- Vem visitar
a cidade. Sai, aventura-te por estas ruas, avança pelo meio destes milhões, que
vivem um dia de cada vez, num autêntico formigueiro humano. A noção de espaço é
outra, os sonhos são pequenos, a segurança é uma ilusão, a vida é uma ilusão, e
sobreviver a cada dia, a maior das conquistas. Céu e inferno andam por aqui de
mãos dadas, e somos duramente confrontados com a verdadeira natureza de quem
somos, e do que somos. Enches um pote de água suja, impura, andas pelo meio da
favela suja, pútrida, durante muito tempo, aguardas na fila o necessário até
que chegue a tua vez, pior ainda se fores mulher e estiveres menstruada, ou se
a vontade te chegar durante a noite, em que necessitas de acordar os outros que
contigo partilham o parco espaço onde tentas descansar. Pedes auxílio para não
ires sozinho, ou sozinha, se fores criança ou uma jovem rapariga. Não há
iluminação, a não ser a luz das velas ou fósforos que consigas encontrar, e
essa simples ida pode ser perigosa, quem sabe até fatal. Não sabes quem
encontrarás pelo caminho, as ruelas e becos da favela são escuros, sombrios, e
o lixo amontoado um obstáculo labiríntico que procuras evitar. Escuso de
relatar o que vem em seguida, quando alcanças a pública latrina, e resolves de
vez o teu assunto. Abri a tua janela e dei comigo nesta cidade. Decidi deixar o
caminho aberto para ti. O que achas? Ainda te sentes desinspirado? Nesta cidade
as doenças propagam-se com facilidade, diarreias, cólera, hepatite e malária, a
febre de dengue. As crianças vão às latrinas de pés descalços, não lavam as
mãos, não têm hábitos de higiene, as moscas cantam à nossa volta e os mosquitos
proliferam. Os teus pressupostos podem estar errados. Tens de ter a noção da
obra como um todo, sentires todas as suas partes, e tens de saber como explicar
as diferentes cambiantes. Senti que se caminhasses por esta cidade, a tua
inspiração poderia regressar mais depressa.
Por todos os
lados escuto os sons e os ecos que me chegam do exterior. Os ruídos da cidade
são vencidos pelas minhas músicas. Mais de oitenta por cento dos meninos da rua
são rapazes, e entre os que dormem e erram perdidos, mais de metade tem menos
de dez anos. Ninguém os vê, são enxotados, são insetos indesejados que seguem
perdidos, sombras no meio do reboliço da cidade com maior densidade do planeta.
- Imagino as
razões que te fizeram trazer-me até aqui. – desabafa o escritor.
-Não, não
imaginas. As vozes disseram-me que tenho de escolher um caminho, antes de
regressar. Antes dessa escolha, terei de viajar por locais que não conheci, e
que dificilmente poderiam ser visitados ao longo de dez vidas. Este é o
primeiro de muitos. Consigo cheirar, mesmo depois de morto! Consigo, mas
preferia não ter de o fazer. Escutas o som do piano que parece chorar? Foste tu
quem escolheste a música do cd? Tens bom gosto. Assim torna-se menos penoso
olhar os rostos destes jovens anónimos que passam por nós. Podias ser esse
rapaz, aquele outro que ali vem, este que te estende a mão, o que dorme junto
àquele muro, ou o que corre atrás dos camiões abarrotados de passageiros.
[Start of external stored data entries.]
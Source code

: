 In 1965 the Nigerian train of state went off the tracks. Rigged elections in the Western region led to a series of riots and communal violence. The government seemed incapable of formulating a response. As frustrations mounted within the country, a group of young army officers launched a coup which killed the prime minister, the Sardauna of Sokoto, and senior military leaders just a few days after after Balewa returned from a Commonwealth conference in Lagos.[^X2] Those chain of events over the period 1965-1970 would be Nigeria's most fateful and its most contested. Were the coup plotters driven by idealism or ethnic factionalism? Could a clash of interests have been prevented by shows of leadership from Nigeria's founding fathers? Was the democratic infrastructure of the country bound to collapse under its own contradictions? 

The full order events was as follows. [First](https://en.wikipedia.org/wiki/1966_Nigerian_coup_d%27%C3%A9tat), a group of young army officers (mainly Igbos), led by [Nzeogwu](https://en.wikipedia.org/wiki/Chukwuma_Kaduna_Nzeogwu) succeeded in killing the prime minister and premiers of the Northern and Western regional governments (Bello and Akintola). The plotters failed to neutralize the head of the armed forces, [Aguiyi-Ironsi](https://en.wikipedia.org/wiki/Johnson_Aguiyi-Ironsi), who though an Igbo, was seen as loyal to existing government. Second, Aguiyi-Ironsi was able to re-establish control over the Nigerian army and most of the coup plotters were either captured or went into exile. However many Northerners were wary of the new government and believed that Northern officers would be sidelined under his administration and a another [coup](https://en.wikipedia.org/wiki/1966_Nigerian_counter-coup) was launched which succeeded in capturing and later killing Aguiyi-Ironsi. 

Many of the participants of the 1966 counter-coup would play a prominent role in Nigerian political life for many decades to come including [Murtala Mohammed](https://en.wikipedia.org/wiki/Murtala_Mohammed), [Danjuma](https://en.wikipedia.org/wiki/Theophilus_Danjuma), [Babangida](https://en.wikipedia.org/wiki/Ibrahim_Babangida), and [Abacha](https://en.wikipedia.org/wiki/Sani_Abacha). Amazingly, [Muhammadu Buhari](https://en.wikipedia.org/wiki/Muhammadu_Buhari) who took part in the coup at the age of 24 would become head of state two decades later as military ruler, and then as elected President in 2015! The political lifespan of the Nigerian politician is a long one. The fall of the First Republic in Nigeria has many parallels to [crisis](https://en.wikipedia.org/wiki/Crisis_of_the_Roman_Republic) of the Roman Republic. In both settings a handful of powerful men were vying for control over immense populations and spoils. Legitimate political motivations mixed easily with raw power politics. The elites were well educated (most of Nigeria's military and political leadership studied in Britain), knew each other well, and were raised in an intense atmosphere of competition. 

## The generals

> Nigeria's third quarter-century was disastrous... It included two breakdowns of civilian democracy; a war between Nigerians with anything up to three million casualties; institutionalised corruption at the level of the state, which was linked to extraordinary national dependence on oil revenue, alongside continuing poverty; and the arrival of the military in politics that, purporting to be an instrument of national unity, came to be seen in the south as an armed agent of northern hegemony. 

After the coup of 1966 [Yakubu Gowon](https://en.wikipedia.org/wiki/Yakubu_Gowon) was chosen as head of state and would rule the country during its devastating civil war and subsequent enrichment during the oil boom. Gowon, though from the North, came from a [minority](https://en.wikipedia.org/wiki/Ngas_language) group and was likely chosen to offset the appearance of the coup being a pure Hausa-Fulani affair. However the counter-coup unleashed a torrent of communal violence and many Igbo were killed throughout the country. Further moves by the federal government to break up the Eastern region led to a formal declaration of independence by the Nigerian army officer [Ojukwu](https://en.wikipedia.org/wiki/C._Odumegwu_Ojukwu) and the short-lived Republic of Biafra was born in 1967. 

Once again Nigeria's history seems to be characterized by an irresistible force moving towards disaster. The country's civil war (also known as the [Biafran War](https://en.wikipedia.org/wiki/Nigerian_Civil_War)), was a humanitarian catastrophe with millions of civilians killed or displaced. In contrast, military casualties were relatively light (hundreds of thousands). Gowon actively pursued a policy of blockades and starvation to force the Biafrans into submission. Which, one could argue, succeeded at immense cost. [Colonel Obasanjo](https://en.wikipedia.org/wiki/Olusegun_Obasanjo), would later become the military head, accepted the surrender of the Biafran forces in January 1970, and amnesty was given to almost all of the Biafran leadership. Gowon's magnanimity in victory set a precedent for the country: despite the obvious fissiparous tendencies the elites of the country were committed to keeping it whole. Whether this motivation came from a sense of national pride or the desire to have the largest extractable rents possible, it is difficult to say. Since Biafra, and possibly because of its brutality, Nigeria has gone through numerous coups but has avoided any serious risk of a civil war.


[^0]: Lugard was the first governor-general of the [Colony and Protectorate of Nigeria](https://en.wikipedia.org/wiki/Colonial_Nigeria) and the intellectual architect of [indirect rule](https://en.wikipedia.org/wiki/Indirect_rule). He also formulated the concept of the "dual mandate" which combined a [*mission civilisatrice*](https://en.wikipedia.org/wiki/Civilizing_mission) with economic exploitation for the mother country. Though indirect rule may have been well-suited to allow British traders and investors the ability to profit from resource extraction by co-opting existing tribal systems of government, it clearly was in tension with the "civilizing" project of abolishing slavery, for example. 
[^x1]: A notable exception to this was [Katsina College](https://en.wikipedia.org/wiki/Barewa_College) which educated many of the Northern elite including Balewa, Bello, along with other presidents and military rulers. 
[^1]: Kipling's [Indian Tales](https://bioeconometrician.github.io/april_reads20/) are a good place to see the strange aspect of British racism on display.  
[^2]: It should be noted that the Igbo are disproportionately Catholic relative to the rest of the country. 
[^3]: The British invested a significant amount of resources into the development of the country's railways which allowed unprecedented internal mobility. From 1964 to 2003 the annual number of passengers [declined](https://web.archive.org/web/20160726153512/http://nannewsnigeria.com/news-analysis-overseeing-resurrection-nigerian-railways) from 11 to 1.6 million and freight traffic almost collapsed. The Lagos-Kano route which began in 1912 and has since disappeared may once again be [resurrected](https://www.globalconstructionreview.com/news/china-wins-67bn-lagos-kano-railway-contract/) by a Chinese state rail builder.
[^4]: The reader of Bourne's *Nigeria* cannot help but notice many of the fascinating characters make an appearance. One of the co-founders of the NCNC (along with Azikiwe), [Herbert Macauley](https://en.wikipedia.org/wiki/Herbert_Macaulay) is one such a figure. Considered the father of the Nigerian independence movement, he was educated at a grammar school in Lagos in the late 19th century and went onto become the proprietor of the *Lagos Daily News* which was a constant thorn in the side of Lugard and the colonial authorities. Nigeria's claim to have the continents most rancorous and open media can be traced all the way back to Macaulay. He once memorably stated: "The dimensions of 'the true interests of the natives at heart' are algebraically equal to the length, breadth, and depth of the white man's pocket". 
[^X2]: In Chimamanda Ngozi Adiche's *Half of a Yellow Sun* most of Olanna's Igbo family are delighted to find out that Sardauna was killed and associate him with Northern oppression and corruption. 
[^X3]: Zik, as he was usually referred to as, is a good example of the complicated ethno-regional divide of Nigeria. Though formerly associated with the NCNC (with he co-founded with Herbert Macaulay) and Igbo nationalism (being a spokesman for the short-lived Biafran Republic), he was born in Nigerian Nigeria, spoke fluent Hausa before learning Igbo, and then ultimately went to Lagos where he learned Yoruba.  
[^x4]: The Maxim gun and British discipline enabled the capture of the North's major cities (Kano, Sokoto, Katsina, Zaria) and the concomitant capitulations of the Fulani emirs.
Podias ser aquele que sobe ao camião, o que cai desamparado e não se queixa, o
que segue agarrado junto à porta, o que não se move, deitado no chão.
O trânsito mal
circula, o ar é abafado e poluído. Uma chuva imensa, intensa, quente, começa a
cair. Ninguém se preocupa com isso. Os habitantes seguem os seus caminhos sem
se inquietarem com o início da monção. As ruas já estavam caóticas antes da
chuvada.
O cão dos
vizinhos continua a ladrar, mesmo depois da empregada dos doutores o levar a
passear. É um tormento! O animal não gosta de estar fechado no apartamento. A
dona Fátima deve estar maluquinha por ter de trabalhar todo o dia naquele
inferno! Fechou o cão na despensa, na varanda, na casa de banho, pensou em
atirar o animal pela janela, em amordaçá-lo com fita isoladora. Já telefonou à
senhora, que a descompôs. O bicho anda louco pela casa, salta de sofá em sofá,
por cima da mesa da sala de estar, arranha a porta do escritório, arranha a
porta da cozinha, a porta da sala, a porta de entrada do apartamento. O caniche
branco está possuído pelo demónio, é o próprio demónio em forma de cão. O
candeeiro do Ikea voou do aparador assim que o animal chegou da rua. Choveu,
Fátima não ia preparada, e acabou por quase largar o Einstein. Teve pena de ter
conseguido agarrar a trela a tempo.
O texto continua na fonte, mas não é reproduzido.